LangGraph / create_agent

from langchain.agents import create_agent
from langchain_core.tools import tool
from langchain_ollama import ChatOllama
from entropy import from_langgraph, Suite, Dataset, Case

@tool
def get_weather(city: str) -> str:
    """Return a canned weather report for a city."""
    return f"It is sunny in {city}."

agent = create_agent(ChatOllama(model="minimax-m3:cloud", temperature=0.0),
                     tools=[get_weather],
                     system_prompt="You are a helpful assistant. Answer concisely.")
wrapped = from_langgraph(agent)   # create_agent -> CompiledStateGraph

results = Suite(seed=42).run(
    wrapped,
    Dataset([Case(input="weather in Paris?",
                  check=lambda o: "sunny" in (o or "").lower())]),
    trials=10,
)

create_agent returns a CompiledStateGraph whose result is {"messages": [...]} (no "output" key) and expects {"messages": [HumanMessage(...)]} as input.
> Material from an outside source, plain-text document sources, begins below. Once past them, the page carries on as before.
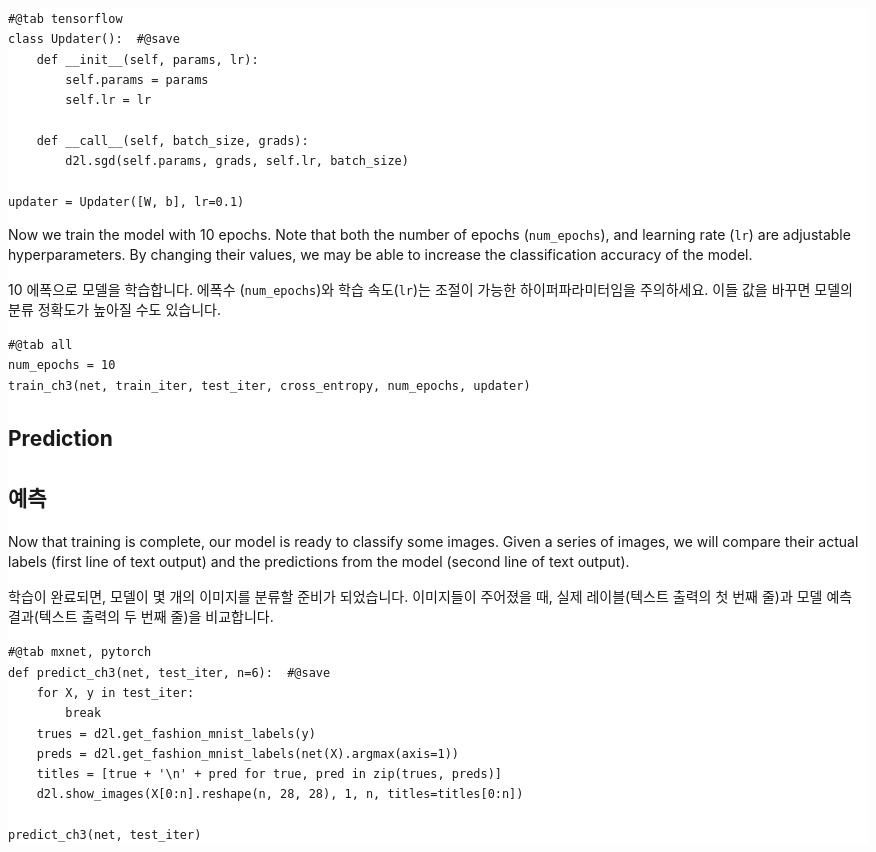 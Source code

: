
 ```{.python .input}
#@tab tensorflow
class Updater():  #@save
    def __init__(self, params, lr):
        self.params = params
        self.lr = lr

    def __call__(self, batch_size, grads):
        d2l.sgd(self.params, grads, self.lr, batch_size)

updater = Updater([W, b], lr=0.1)
```

Now we train the model with 10 epochs.
Note that both the number of epochs (`num_epochs`),
and learning rate (`lr`) are adjustable hyperparameters.
By changing their values, we may be able
to increase the classification accuracy of the model.

10 에폭으로 모델을 학습합니다. 에폭수 (`num_epochs`)와 학습 속도(`lr`)는 조절이 가능한 하이퍼파라미터임을 주의하세요. 이들 값을 바꾸면 모델의 분류 정확도가 높아질 수도 있습니다.

```{.python .input}
#@tab all
num_epochs = 10
train_ch3(net, train_iter, test_iter, cross_entropy, num_epochs, updater)
```

## Prediction
## 예측

Now that training is complete,
our model is ready to classify some images.
Given a series of images,
we will compare their actual labels
(first line of text output)
and the predictions from the model
(second line of text output).

학습이 완료되면, 모델이 몇 개의 이미지를 분류할 준비가 되었습니다. 이미지들이 주어졌을 때, 실제 레이블(텍스트 출력의 첫 번째 줄)과 모델 예측 결과(텍스트 출력의 두 번째 줄)을 비교합니다.

```{.python .input}
#@tab mxnet, pytorch
def predict_ch3(net, test_iter, n=6):  #@save
    for X, y in test_iter:
        break
    trues = d2l.get_fashion_mnist_labels(y)
    preds = d2l.get_fashion_mnist_labels(net(X).argmax(axis=1))
    titles = [true + '\n' + pred for true, pred in zip(trues, preds)]
    d2l.show_images(X[0:n].reshape(n, 28, 28), 1, n, titles=titles[0:n])

predict_ch3(net, test_iter)
```
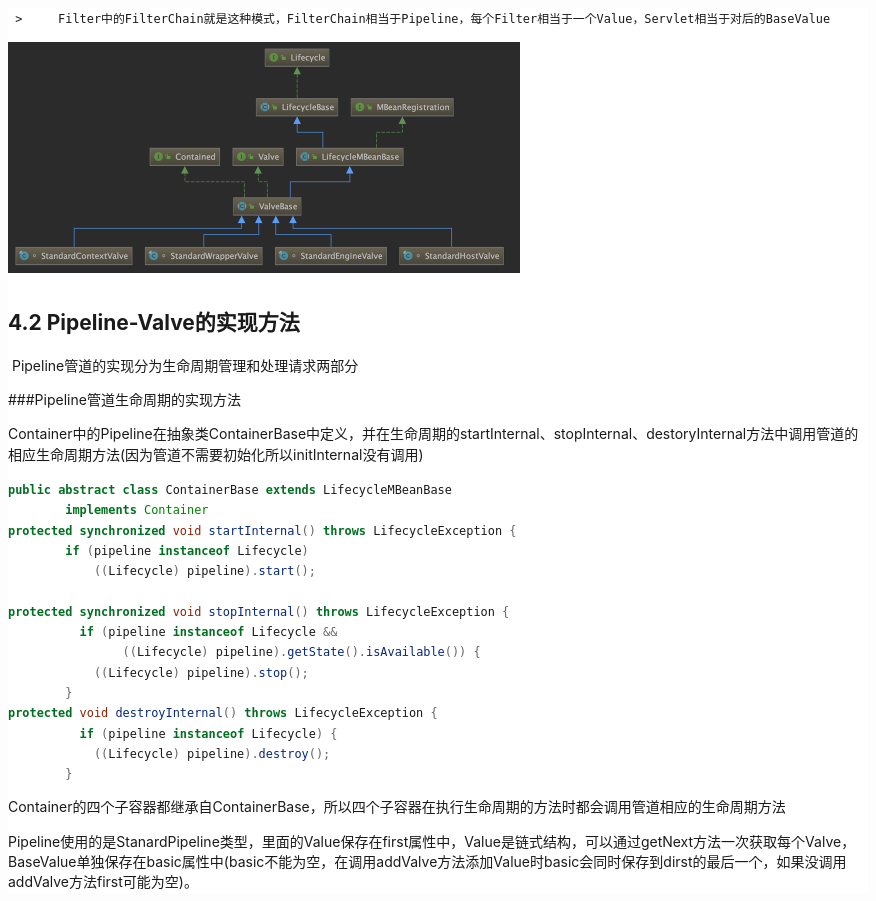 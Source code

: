      > ​	Filter中的FilterChain就是这种模式，FilterChain相当于Pipeline，每个Filter相当于一个Value，Servlet相当于对后的BaseValue

<img src="images/image-20200417082031787.png" alt="image-20200417082031787" style="zoom: 50%;" />

## 4.2 Pipeline-Valve的实现方法

​	Pipeline管道的实现分为生命周期管理和处理请求两部分

###Pipeline管道生命周期的实现方法

​	Container中的Pipeline在抽象类ContainerBase中定义，并在生命周期的startInternal、stopInternal、destoryInternal方法中调用管道的相应生命周期方法(因为管道不需要初始化所以initInternal没有调用)

```java
public abstract class ContainerBase extends LifecycleMBeanBase
        implements Container
protected synchronized void startInternal() throws LifecycleException {
		if (pipeline instanceof Lifecycle)
    		((Lifecycle) pipeline).start();
  
protected synchronized void stopInternal() throws LifecycleException {
          if (pipeline instanceof Lifecycle &&
                ((Lifecycle) pipeline).getState().isAvailable()) {
            ((Lifecycle) pipeline).stop();
        }
protected void destroyInternal() throws LifecycleException {
          if (pipeline instanceof Lifecycle) {
            ((Lifecycle) pipeline).destroy();
        }
```

​	Container的四个子容器都继承自ContainerBase，所以四个子容器在执行生命周期的方法时都会调用管道相应的生命周期方法

​	Pipeline使用的是StanardPipeline类型，里面的Value保存在first属性中，Value是链式结构，可以通过getNext方法一次获取每个Valve，BaseValue单独保存在basic属性中(basic不能为空，在调用addValve方法添加Value时basic会同时保存到dirst的最后一个，如果没调用addValve方法first可能为空)。
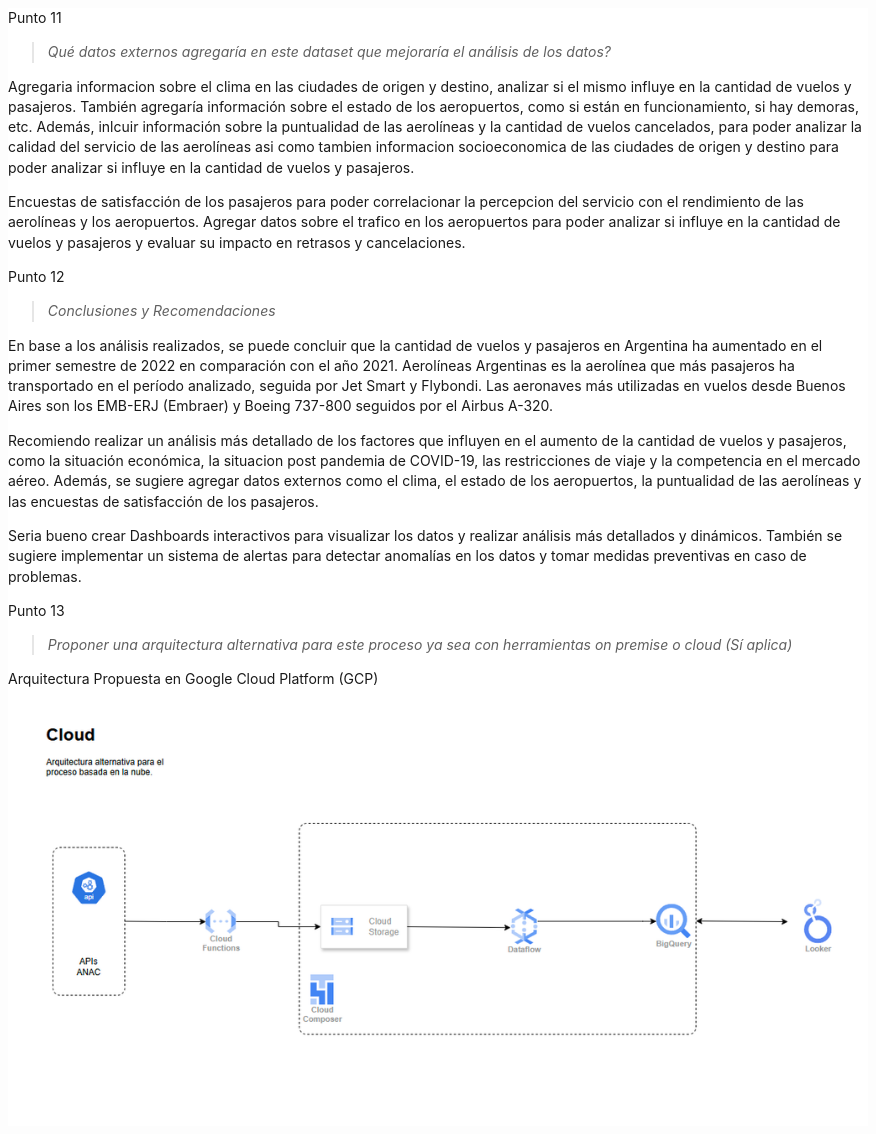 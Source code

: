 Punto 11

> *Qué datos externos agregaría en este dataset que mejoraría el análisis de los datos?*

Agregaria informacion sobre el clima en las ciudades de origen y destino, analizar si el mismo influye en la cantidad de vuelos y pasajeros. También agregaría información sobre el estado de los aeropuertos, como si están en funcionamiento, si hay demoras, etc. Además, inlcuir información sobre la puntualidad de las aerolíneas y la cantidad de vuelos cancelados, para poder analizar la calidad del servicio de las aerolíneas asi como tambien informacion socioeconomica de las ciudades de origen y destino para poder analizar si influye en la cantidad de vuelos y pasajeros.

Encuestas de satisfacción de los pasajeros para poder correlacionar la percepcion del servicio con el rendimiento de las aerolíneas y los aeropuertos. Agregar datos sobre el trafico en los aeropuertos para poder analizar si influye en la cantidad de vuelos y pasajeros y evaluar su impacto en retrasos y cancelaciones.

Punto 12

> *Conclusiones y Recomendaciones*

En base a los análisis realizados, se puede concluir que la cantidad de vuelos y pasajeros en Argentina ha aumentado en el primer semestre de 2022 en comparación con el año 2021. Aerolíneas Argentinas es la aerolínea que más pasajeros ha transportado en el período analizado, seguida por Jet Smart y Flybondi. Las aeronaves más utilizadas en vuelos desde Buenos Aires son los EMB-ERJ (Embraer) y Boeing 737-800 seguidos por el Airbus A-320.

Recomiendo realizar un análisis más detallado de los factores que influyen en el aumento de la cantidad de vuelos y pasajeros, como la situación económica, la situacion post pandemia de COVID-19, las restricciones de viaje y la competencia en el mercado aéreo. Además, se sugiere agregar datos externos como el clima, el estado de los aeropuertos, la puntualidad de las aerolíneas y las encuestas de satisfacción de los pasajeros.

Seria bueno crear Dashboards interactivos para visualizar los datos y realizar análisis más detallados y dinámicos. También se sugiere implementar un sistema de alertas para detectar anomalías en los datos y tomar medidas preventivas en caso de problemas.

Punto 13

>*Proponer una arquitectura alternativa para este proceso ya sea con herramientas on
premise o cloud (Sí aplica)*

Arquitectura Propuesta en Google Cloud Platform (GCP)

![alt text](image-11.png)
The adapter handles both shapes automatically.

OpenAI Agents SDK

from agents import Agent
from entropy import from_openai, Suite, Dataset, Case

agent = Agent(name="assistant", instructions="You are helpful.")
wrapped = from_openai(agent)

results = Suite(seed=42).run(
    wrapped, Dataset([Case(input="hi", expected="hi")]), trials=10,
)

CrewAI

from crewai import Agent, Task, Crew
from entropy import from_crewai, Suite, Dataset, Case

researcher = Agent(role="researcher", goal="answer questions", backstory="expert")
task = Task(description="Answer the user: {input}", agent=researcher)
crew = Crew(agents=[researcher], tasks=[task])
wrapped = from_crewai(crew)

results = Suite(seed=42).run(
    wrapped, Dataset([Case(input="What is 2+2?")]), trials=10,
)

PydanticAI

from pydantic_ai import Agent
from entropy import from_pydanticai, Suite, Dataset, Case

agent = Agent("openai:gpt-4o", instructions="Be helpful.")
wrapped = from_pydanticai(agent)

results = Suite(seed=42).run(
    wrapped, Dataset([Case(input="hi")]), trials=10,
)

AutoGen

from autogen import ConversableAgent
from entropy import from_autogen, Suite, Dataset, Case

agent = ConversableAgent("bot", llm_config={"config_list": [...]})
wrapped = from_autogen(agent)

results = Suite(seed=42).run(
    wrapped, Dataset([Case(input="hi")]), trials=10,
)

Google ADK

from google.adk.agents import LlmAgent
from entropy import from_google_adk, Suite, Dataset, Case

agent = LlmAgent(model="gemini-2.0-flash", name="assistant",
                 instruction="Be helpful.")
wrapped = from_google_adk(agent)

results = Suite(seed=42).run(
    wrapped, Dataset([Case(input="hi")]), trials=10,
)

MCP

from mcp import ClientSession
from entropy import from_mcp, Suite, Dataset, Case

# `session` is an already-connected MCP ClientSession
wrapped = from_mcp(session, tool="run")

results = Suite(seed=42).run(
    wrapped, Dataset([Case(input="hi")]), trials=10,
)

Your own agent (custom)

from entropy import from_custom, Suite, Dataset, Case

def my_agent(inp):
    return "echo: " + inp

wrapped = from_custom(my_agent)

results = Suite(seed=42).run(
    wrapped, Dataset([Case(input="hi", expected="echo: hi")]), trials=100,
)

Discovery & custom adapters

List registered adapters, or build your own with the @adapter decorator (see Plugins):

from entropy import list_adapters, find_adapter, adapter, Adapter

print(list_adapters())

@adapter("myfw")
class MyAdapter(Adapter):
    def match(self, agent): return hasattr(agent, "run_myfw")
    def wrap(self, agent):
        def call(inp):
            res = agent.run_myfw(inp)
            from entropy import AgentRun
            return AgentRun(run_id="", input=inp, output=res)
        return call